If all this talk of machine creativity is unsettling, it’s important to arrive at the base of our concern. The creative industry has long prided itself on being custodians of the way the world looks, feels and functions. Does our pushback to these technologies stem from where we draw validation as practitioners? Do we call ourselves successful when we satisfy a client’s needs? Is it linked to the money we make? Or are we brave enough to let a mathematical entity judge the impact we’ve made?
I believe the algorithm will provide the design profession with a valuable metric, a marker with which we can judge our own work. Unlike current industry trends that are defined in shallow aesthetic terms, the new age of ‘centaur-designers’ will hold themselves to new standards.
Architectural practices will run algorithms to create optimal urban plans. With new sensor data, more progressive architectural practices will start evaluating their own carbon footprints in real-time. Design firms will have access to real-time life cycle analysis that make visible the dark side of how information is being purchased or sold. Projects like Joler and Crawford’s ‘Anatomy of an AI System’ will make the invisible visible, allowing us to be aware of where our data is flowing and who is using it. Design awards may well be awarded by respected algorithms of the future.

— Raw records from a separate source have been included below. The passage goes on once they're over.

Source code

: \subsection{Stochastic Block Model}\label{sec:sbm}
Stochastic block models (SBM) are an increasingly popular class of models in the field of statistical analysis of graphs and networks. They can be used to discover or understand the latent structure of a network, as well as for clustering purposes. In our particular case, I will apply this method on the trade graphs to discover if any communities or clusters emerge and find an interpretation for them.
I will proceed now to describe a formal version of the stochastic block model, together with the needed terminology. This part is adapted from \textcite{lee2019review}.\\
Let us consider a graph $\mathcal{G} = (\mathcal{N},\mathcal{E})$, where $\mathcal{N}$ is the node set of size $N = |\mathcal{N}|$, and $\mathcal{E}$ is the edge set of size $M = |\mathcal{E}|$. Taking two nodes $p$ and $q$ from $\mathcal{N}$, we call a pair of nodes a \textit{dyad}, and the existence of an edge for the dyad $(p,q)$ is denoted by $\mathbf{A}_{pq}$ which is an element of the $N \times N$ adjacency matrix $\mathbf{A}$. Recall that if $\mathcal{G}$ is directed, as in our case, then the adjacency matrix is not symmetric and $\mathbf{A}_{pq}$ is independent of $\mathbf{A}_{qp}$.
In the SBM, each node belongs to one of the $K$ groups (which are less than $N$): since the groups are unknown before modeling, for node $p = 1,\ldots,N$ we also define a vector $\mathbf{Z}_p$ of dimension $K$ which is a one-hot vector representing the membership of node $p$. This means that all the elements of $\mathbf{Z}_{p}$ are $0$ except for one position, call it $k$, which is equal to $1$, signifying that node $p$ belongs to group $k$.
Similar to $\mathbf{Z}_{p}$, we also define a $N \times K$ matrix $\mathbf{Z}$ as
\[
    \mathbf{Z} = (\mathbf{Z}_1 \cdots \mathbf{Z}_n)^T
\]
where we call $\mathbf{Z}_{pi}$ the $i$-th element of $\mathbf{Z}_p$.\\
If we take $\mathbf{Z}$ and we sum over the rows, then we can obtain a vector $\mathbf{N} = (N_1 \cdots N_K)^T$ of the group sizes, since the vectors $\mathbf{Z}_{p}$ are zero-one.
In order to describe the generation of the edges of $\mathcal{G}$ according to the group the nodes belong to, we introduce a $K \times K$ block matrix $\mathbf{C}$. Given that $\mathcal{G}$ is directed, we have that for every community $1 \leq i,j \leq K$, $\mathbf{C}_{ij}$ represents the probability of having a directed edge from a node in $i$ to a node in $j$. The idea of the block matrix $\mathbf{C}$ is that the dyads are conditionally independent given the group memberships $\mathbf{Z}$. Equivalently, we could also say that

Algorithmic Introspection Mirrors Human Introspection
The best side-effect of our marriage with the algorithm may be a deeper understanding of the human condition. Our new relationship may allow us to re-evaluate our place on an increasingly hostile planet. We may not be able to start over in the real world, but our algorithmic partners could simulate for us the advantages of the Tabula Rasa. By starting from the very beginning, and tracing the beginnings of discovery, we may catch all the parts we’ve missed as a species.